The final sequences include what we might think of as a moment of ‘magic realism’ or perhaps simply a fantasy moment. The feel of the film changes at this point. Mostly the overall aesthetic is realist in the bustle of Mumbai but the last section is on the beach in Ratnagiri. Music is important in signalling a change. Throughout the film there are different forms of music used very effectively in short bursts but in the final scene the music appears to be a form of orchestral synth/electronic music which is powerfully emotional, at least for me. The narrative does not have a conventional ending as such but the music creates a moment of heightened awareness on the beach. The music credits list two composers Dhritiman Das and Topshe. The cinematography is by Ranabir Das and the two sections of the film are shown differently. Mumbai is dark and in the monsoon season wet. It shows the characters often caught in crowds or confined spaces. The documentary experience of the director is evident in some scenes. The coastal village is open and light. The one aspect of the film which I haven’t worked out is exactly what the title means – apart from the general sense that Mumbai is a city of the imagination, of illusions but also of promise. I do find it a difficult title to remember, but that is my problem.

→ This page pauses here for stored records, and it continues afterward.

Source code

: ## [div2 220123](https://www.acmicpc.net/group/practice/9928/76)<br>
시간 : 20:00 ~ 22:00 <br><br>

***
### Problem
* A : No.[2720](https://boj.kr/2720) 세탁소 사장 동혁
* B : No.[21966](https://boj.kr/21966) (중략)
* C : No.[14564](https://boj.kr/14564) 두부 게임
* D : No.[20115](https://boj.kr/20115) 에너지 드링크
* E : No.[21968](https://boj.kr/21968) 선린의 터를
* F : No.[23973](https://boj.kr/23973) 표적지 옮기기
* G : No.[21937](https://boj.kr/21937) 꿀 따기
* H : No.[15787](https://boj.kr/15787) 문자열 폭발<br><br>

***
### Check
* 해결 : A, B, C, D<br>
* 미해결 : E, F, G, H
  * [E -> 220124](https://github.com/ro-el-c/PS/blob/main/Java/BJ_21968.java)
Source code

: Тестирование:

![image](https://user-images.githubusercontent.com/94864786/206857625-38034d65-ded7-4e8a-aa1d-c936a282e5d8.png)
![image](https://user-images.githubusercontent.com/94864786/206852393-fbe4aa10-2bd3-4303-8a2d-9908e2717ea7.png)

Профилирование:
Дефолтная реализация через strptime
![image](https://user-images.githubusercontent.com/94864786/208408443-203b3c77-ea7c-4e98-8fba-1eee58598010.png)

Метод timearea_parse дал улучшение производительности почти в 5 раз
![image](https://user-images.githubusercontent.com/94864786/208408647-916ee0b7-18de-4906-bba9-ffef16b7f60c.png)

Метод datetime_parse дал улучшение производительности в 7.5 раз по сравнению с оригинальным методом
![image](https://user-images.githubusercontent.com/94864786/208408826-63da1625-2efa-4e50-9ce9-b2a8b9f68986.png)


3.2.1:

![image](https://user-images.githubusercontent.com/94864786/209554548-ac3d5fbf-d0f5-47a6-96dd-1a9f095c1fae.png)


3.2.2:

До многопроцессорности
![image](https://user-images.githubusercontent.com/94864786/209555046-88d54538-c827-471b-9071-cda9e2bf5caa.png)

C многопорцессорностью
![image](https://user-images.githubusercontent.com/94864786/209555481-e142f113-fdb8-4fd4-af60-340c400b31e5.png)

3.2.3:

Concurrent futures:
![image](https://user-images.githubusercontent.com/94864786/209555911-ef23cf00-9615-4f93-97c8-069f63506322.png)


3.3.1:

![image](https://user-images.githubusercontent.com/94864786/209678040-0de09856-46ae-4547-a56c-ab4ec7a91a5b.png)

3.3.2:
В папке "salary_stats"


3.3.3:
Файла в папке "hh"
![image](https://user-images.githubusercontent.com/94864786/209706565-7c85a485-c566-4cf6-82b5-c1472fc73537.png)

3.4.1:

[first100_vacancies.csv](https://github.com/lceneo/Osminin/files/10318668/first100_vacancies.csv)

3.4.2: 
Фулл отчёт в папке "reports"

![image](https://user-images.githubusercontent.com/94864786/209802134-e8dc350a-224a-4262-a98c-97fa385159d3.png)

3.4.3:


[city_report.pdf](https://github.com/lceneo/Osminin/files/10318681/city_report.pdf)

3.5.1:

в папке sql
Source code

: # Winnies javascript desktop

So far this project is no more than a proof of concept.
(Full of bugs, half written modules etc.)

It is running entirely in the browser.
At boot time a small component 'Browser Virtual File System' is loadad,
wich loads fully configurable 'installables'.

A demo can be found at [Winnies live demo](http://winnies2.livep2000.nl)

As 2024 comes towards its close I think this film competes with Alice Rohrwacher’s La chimera as my favourite of the year. I do hope people everywhere get the chance to see it. It’s already out in the US through Slideshow/Janus and opens in more territories over the next few weeks. Here’s the original trailer from Unifrance:


A very fine movie. I especially liked the sense of Mumbai as this bustling, crowded city. The movie feels very much like social realism for much of its length, but, as Roy suggests, the end is closer to magic realism. The final shot is a great one. And the ending is one of those identified by Michael Walker in his book on ‘Endings in the Cinema’.